[Given records Boundary: Start]

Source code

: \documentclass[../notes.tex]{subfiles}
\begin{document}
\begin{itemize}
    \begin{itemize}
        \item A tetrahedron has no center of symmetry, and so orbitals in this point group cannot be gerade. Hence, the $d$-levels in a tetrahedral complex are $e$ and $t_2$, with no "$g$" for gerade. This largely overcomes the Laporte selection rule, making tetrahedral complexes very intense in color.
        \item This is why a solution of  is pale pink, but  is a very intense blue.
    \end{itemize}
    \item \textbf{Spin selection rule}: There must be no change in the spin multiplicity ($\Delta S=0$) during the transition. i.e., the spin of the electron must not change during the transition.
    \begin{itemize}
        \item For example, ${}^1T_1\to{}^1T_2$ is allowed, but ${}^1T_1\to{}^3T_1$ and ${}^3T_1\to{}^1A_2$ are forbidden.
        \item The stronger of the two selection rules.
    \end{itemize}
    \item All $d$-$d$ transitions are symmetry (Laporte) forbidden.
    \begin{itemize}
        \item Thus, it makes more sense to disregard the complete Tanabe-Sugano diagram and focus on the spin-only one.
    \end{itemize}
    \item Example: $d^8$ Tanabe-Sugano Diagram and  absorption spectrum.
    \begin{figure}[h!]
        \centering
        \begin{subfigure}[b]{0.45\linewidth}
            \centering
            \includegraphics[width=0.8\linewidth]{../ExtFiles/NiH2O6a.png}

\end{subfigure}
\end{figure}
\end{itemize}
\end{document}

[Given records Boundary: End]

Work order: How many lines in the data contain the string "intense"? Respond with the number only.

Written response: 2